He was also a bibliophil­e and collector of fine editions, an interest which he was able to pursue as Warden of Gregynog Hall, the University of Wales residentia­l centre near Newtown in Montgomery­shire, now part of Powys, where he was instrument­al in reviving the celebrated Gregynog Press.

Glyn Tegai, as he was known in Wales, was perhaps the most cerebral of critics and the most ascetic of book men, but it did not prevent him from playing a part in the public affairs of the country, notably as national governor and chairman of the Broadcasti­ng Council for Wales from 1971 to 1979.

He was born in Chester on January 18 1923, the son of the Reverend John Hughes, a Wesleyan minister whose peripateti­c mission ensured that the family did not stay long in one place but moved from chapel to chapel the length and breadth of Wales. The question “Where do you come from?”, often asked in Wales, bothered Hughes, for he was at a loss to say where his roots lay.

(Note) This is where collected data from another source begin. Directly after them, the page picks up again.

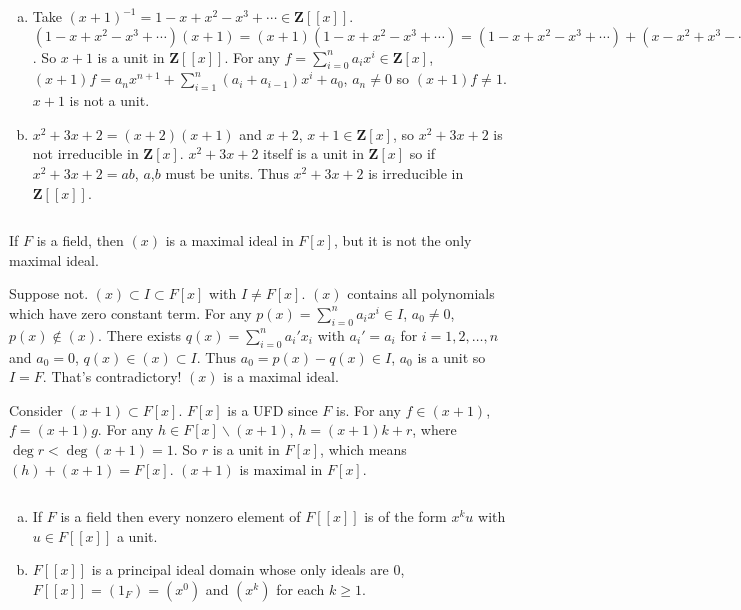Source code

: \begin{answer}
    \begin{enumerate}[(a)]
        \item Take $(x+1)^{-1}=1-x+x^{2}-x^{3}+\cdots\in \mathbf{Z}[[x]]$. $(1-x+x^{2}-x^{3}+\cdots)(x+1)=(x+1)(1-x+x^{2}-x^{3}+\cdots)=(1-x+x^{2}-x^{3}+\cdots)+(x-x^{2}+x^{3}-\cdots)=1$. So $x+1$ is a unit in $\mathbf{Z}[[x]]$. For any $f=\sum\limits_{i=0}^{n}a_{i}x^{i}\in\mathbf{Z}[x]$, $(x+1)f=a_{n}x^{n+1}+\sum\limits_{i=1}^{n}(a_{i}+a_{i-1})x^{i}+a_{0}$, $a_{n}\neq 0$ so $(x+1)f\neq 1$. $x+1$ is not a unit.
        \item $x^{2}+3x+2=(x+2)(x+1)$ and $x+2$, $x+1\in \mathbf{Z}[x]$, so $x^{2}+3x+2$ is not irreducible in $\mathbf{Z}[x]$. $x^{2}+3x+2$ itself is a unit in $\mathbf{Z}[x]$ so if $x^{2}+3x+2=ab$, $a$,$b$ must be units. Thus $x^{2}+3x+2$ is irreducible in $\mathbf{Z}[[x]]$.
    \end{enumerate}
\end{answer}

$$ $$

\begin{ex}
    If $F$ is a field, then $(x)$ is a maximal ideal in $F[x]$, but it is not the only maximal ideal.
\end{ex}

\begin{answer}
    Suppose not. $(x)\subset I\subset F[x]$ with $I\neq F[x]$. $(x)$ contains all polynomials which have zero constant term. For any $p(x)=\sum\limits_{i=0}^{n}a_{i}x^{i}\in I$, $a_{0}\neq 0$, $p(x)\notin (x)$. There exists $q(x)=\sum\limits_{i=0}^{n}a_{i}'x_{i}$ with $a_{i}'=a_{i}$ for $i=1,2,\dots,n$ and $a_{0}=0$, $q(x)\in (x)\subset I$. Thus $a_{0}=p(x)-q(x)\in I$, $a_{0}$ is a unit so $I=F$. That's contradictory! $(x)$ is a maximal ideal.
    
    Consider $(x+1)\subset F[x]$. $F[x]$ is a UFD since $F$ is. For any $f\in (x+1)$, $f=(x+1)g$. For any $h\in F[x]\backslash(x+1)$, $h=(x+1)k+r$, where $\deg r<\deg (x+1)=1$. So $r$ is a unit in $F[x]$, which means $(h)+(x+1)=F[x]$. $(x+1)$ is maximal in $F[x]$.
\end{answer}

$$ $$

\begin{ex}
    \begin{enumerate}[(a)]
        \item If $F$ is a field then every nonzero element of $F[[x]]$ is of the form $x^{k}u$ with $u\in F[[x]]$ a unit.
        \item $F[[x]]$ is a principal ideal domain whose only ideals are 0, $F[[x]]=(1_{F})=(x^{0})$ and $(x^{k})$ for each $k\geq 1$.
    \end{enumerate}
\end{ex}

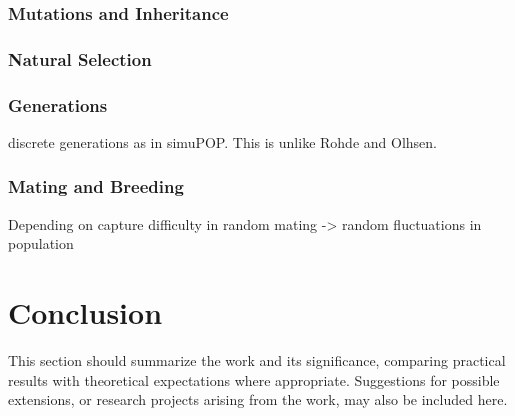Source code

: \documentclass{l4proj}
\begin{document}
\subsection{Mutations and Inheritance}

\subsection{Natural Selection}

\subsection{Generations}
discrete generations as in simuPOP. This is unlike Rohde and Olhsen.

\subsection{Mating and Breeding}
Depending on 
capture difficulty in random mating -> random fluctuations in population 

\chapter{Conclusion}\label{conclusion}
This section should summarize the work and its significance, comparing practical results with theoretical expectations where appropriate. Suggestions for possible extensions, or research projects arising from the work, may also be included here.

\printglossaries
\printbibliography[heading=bibintoc]
\end{document}
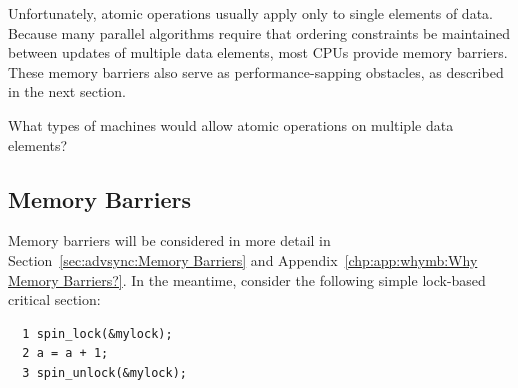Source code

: Unfortunately, atomic operations usually apply only to single elements
of data.
Because many parallel algorithms require that ordering constraints
be maintained between updates of multiple data elements, most CPUs
provide memory barriers.
These memory barriers also serve as performance-sapping obstacles,
as described in the next section.

\QuickQuiz{}
	What types of machines would allow atomic operations on
	multiple data elements?
 \QuickQuizEnd

\subsection{Memory Barriers}
\label{sec:cpu:Memory Barriers}

Memory barriers will be considered in more detail in
Section~\ref{sec:advsync:Memory Barriers} and
Appendix~\ref{chp:app:whymb:Why Memory Barriers?}.
In the meantime, consider the following simple lock-based critical
section:

\vspace{5pt}
\begin{minipage}[t]{\columnwidth}
\small
\begin{verbatim}
  1 spin_lock(&mylock);
  2 a = a + 1;
  3 spin_unlock(&mylock);
\end{verbatim}
\end{minipage}
\vspace{5pt}

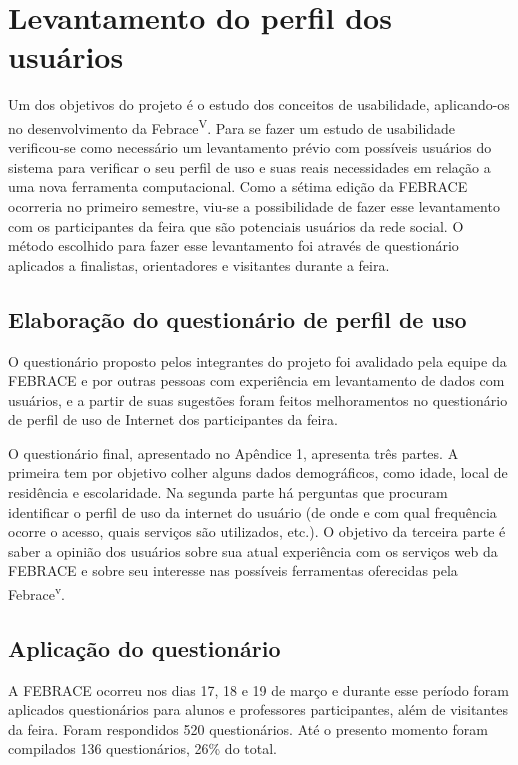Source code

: \documentclass[a4paper,12pt,font=plain,header=plain]{abnt}
\begin{document}
\chapter{Levantamento do perfil dos usuários}
  Um dos objetivos do projeto é o estudo dos conceitos de usabilidade, aplicando-os no desenvolvimento da Febrace\textsuperscript{V}. Para se fazer um estudo de usabilidade verificou-se como necessário um levantamento prévio com possíveis usuários do sistema para verificar o seu perfil de uso e suas reais necessidades em relação a uma nova ferramenta computacional. Como a sétima edição da FEBRACE ocorreria no primeiro semestre, viu-se a possibilidade de fazer esse levantamento com os participantes da feira que são potenciais usuários da rede social. O método escolhido para fazer esse levantamento foi através de questionário aplicados a finalistas, orientadores e visitantes durante a feira.

  \section{Elaboração do questionário de perfil de uso}
    O questionário proposto pelos integrantes do projeto foi avalidado pela equipe da FEBRACE e por outras pessoas com experiência em levantamento de dados com usuários, e a partir de suas sugestões foram feitos melhoramentos no questionário de perfil de uso de Internet dos participantes da feira.

    O questionário final, apresentado no Apêndice 1, apresenta três partes. A primeira tem por objetivo colher alguns dados demográficos, como idade, local de residência e escolaridade. Na segunda parte há perguntas que procuram identificar o perfil de uso da internet do usuário (de onde e com qual frequência ocorre o acesso, quais serviços são utilizados, etc.). O objetivo da terceira parte é saber a opinião dos usuários sobre sua atual experiência com os serviços web da FEBRACE e sobre seu interesse nas possíveis ferramentas oferecidas pela Febrace\textsuperscript{v}.

  \section{Aplicação do questionário}
    A FEBRACE ocorreu nos dias 17, 18 e 19 de março e durante esse período foram aplicados questionários para alunos e professores participantes, além de visitantes da feira. Foram respondidos 520 questionários. Até o presento momento foram compilados 136 questionários, 26\% do total.
\end{document}
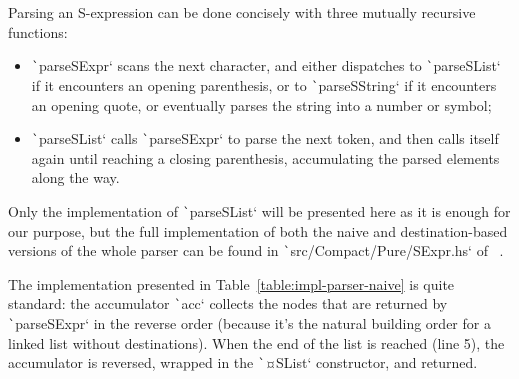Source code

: \documentclass[english]{jflart}
\begin{document}
Parsing an S-expression can be done concisely with three mutually recursive functions:
\begin{itemize}
  \item \texttt`parseSExpr` scans the next character, and either dispatches to \texttt`parseSList` if it encounters an opening parenthesis, or to \texttt`parseSString` if it encounters an opening quote, or eventually parses the string into a number or symbol;
  \item \texttt`parseSList` calls \texttt`parseSExpr` to parse the next token, and then calls itself again until reaching a closing parenthesis, accumulating the parsed elements along the way.
\end{itemize}

Only the implementation of \texttt`parseSList` will be presented here as it is enough for our purpose, but the full implementation of both the naive and destination-based versions of the whole parser can be found in \texttt`src/Compact/Pure/SExpr.hs` of~\cite{linear_dest} .

The implementation presented in Table~\ref{table:impl-parser-naive} is quite standard: the accumulator \texttt`acc` collects the nodes that are returned by \texttt`parseSExpr` in the reverse order (because it's the natural building order for a linked list without destinations). When the end of the list is reached (line 5), the accumulator is reversed, wrapped in the \texttt`¤SList` constructor, and returned.
\end{document}
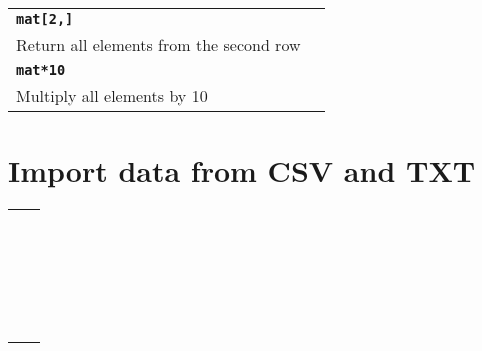 \documentclass{article}
\begin{document}
\begin{multicols}{2}
\begin{tabularx}{\textwidth/2}{X|l}
    \texttt{\textbf{mat[2,]}}\\
    \color{lightgray3}Return all elements from the second row\\
    \hline
    
    \texttt{\textbf{mat*10}}\\
    \color{lightgray3}Multiply all elements by 10\\
    \hline
  \end{tabularx}
  
  \section{\textbf{Import data from CSV and TXT}}
  \begin{tabularx}{\textwidth/2}{X|l}  
     \texttt{\textbf{}}\\
    \\
    \hline
    
    \texttt{\textbf{}}\\
    \\
    \hline
    
     \texttt{\textbf{}}\\
    \\
    \hline
    
    \texttt{\textbf{}}\\
    \\
    \hline
    
     \texttt{\textbf{}}\\
    \\
    \hline
    
    \texttt{\textbf{}}\\
    \\
    \hline
    
     \texttt{\textbf{}}\\
    \\
    \hline
    
    \texttt{\textbf{}}\\
    \\
    \hline
    
    \texttt{\textbf{}}\\
    \\
    \hline
    
     \texttt{\textbf{}}\\
    \\
    \hline
    
    \texttt{\textbf{}}\\
    \\
    \hline
    

\end{tabularx}
\end{multicols}
\end{document}
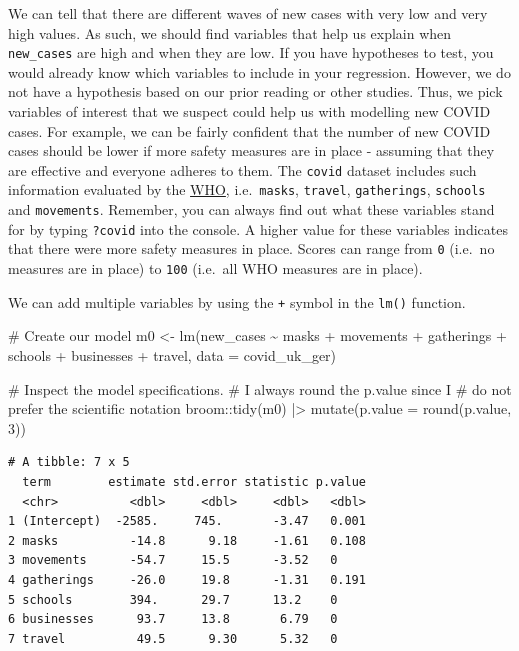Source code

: \documentclass[
  letterpaper,
  DIV=11,
  numbers=noendperiod]{scrreprt}
\newenvironment{Shaded}{\begin{snugshade}}{\end{snugshade}}
\newcommand{\AttributeTok}[1]{\textcolor[rgb]{0.40,0.45,0.13}{#1}}
\newcommand{\CommentTok}[1]{\textcolor[rgb]{0.37,0.37,0.37}{#1}}
\newcommand{\DecValTok}[1]{\textcolor[rgb]{0.68,0.00,0.00}{#1}}
\newcommand{\FunctionTok}[1]{\textcolor[rgb]{0.28,0.35,0.67}{#1}}
\newcommand{\NormalTok}[1]{\textcolor[rgb]{0.00,0.23,0.31}{#1}}
\newcommand{\OtherTok}[1]{\textcolor[rgb]{0.00,0.23,0.31}{#1}}
\newcommand{\SpecialCharTok}[1]{\textcolor[rgb]{0.37,0.37,0.37}{#1}}
\begin{document}
We can tell that there are different waves of new cases with very low
and very high values. As such, we should find variables that help us
explain when \texttt{new\_cases} are high and when they are low. If you
have hypotheses to test, you would already know which variables to
include in your regression. However, we do not have a hypothesis based
on our prior reading or other studies. Thus, we pick variables of
interest that we suspect could help us with modelling new COVID cases.
For example, we can be fairly confident that the number of new COVID
cases should be lower if more safety measures are in place - assuming
that they are effective and everyone adheres to them. The \texttt{covid}
dataset includes such information evaluated by the
\href{https://covid19.who.int/info/}{WHO}, i.e.~\texttt{masks},
\texttt{travel}, \texttt{gatherings}, \texttt{schools} and
\texttt{movements}. Remember, you can always find out what these
variables stand for by typing \texttt{?covid} into the console. A higher
value for these variables indicates that there were more safety measures
in place. Scores can range from \texttt{0} (i.e.~no measures are in
place) to \texttt{100} (i.e.~all WHO measures are in place).

We can add multiple variables by using the \texttt{+} symbol in the
\texttt{lm()} function.

\begin{Shaded}
\begin{Highlighting}[]
\CommentTok{\# Create our model}
\NormalTok{m0 }\OtherTok{\textless{}{-}} \FunctionTok{lm}\NormalTok{(new\_cases }\SpecialCharTok{\textasciitilde{}}\NormalTok{ masks }\SpecialCharTok{+}\NormalTok{ movements }\SpecialCharTok{+}\NormalTok{ gatherings }\SpecialCharTok{+}
\NormalTok{           schools }\SpecialCharTok{+}\NormalTok{ businesses }\SpecialCharTok{+}\NormalTok{ travel,}
         \AttributeTok{data =}\NormalTok{ covid\_uk\_ger)}

\CommentTok{\# Inspect the model specifications.}
\CommentTok{\# I always round the p.value since I}
\CommentTok{\# do not prefer the scientific notation}
\NormalTok{broom}\SpecialCharTok{::}\FunctionTok{tidy}\NormalTok{(m0) }\SpecialCharTok{|\textgreater{}}
  \FunctionTok{mutate}\NormalTok{(}\AttributeTok{p.value =} \FunctionTok{round}\NormalTok{(p.value, }\DecValTok{3}\NormalTok{))}
\end{Highlighting}
\end{Shaded}

\begin{verbatim}
# A tibble: 7 x 5
  term        estimate std.error statistic p.value
  <chr>          <dbl>     <dbl>     <dbl>   <dbl>
1 (Intercept)  -2585.     745.       -3.47   0.001
2 masks          -14.8      9.18     -1.61   0.108
3 movements      -54.7     15.5      -3.52   0    
4 gatherings     -26.0     19.8      -1.31   0.191
5 schools        394.      29.7      13.2    0    
6 businesses      93.7     13.8       6.79   0    
7 travel          49.5      9.30      5.32   0    
\end{verbatim}
\end{document}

After receiving his secondary education at county schools in Newtown, Towyn and Brynmawr, at the Liverpool Institute and Manchester Grammar School, he went up to Corpus Christi, Cambridge, where he was the Donaldson Scholar, took a First in Modern Languages, and was then awarded his doctorate.

From 1942 to 1946 he served as captain and then temporary major with the Royal Welch Fusiliers and was the deputy assistant adjutant general in the South East Asia Command. One of Mountbatte­n’s “bright boys”, he retained a great affection for Malaysia, Singapore and Sri Lanka for the rest of his life.

The direction of his academic career was set when he was appointed Lektor in English Literature at the University of Basel in 1952. It was there he discovered an interest in the work of the Swiss Protestant pastor Jeremias Gotthelf (1797-1854), whose novels of Emmental life held great appeal for him.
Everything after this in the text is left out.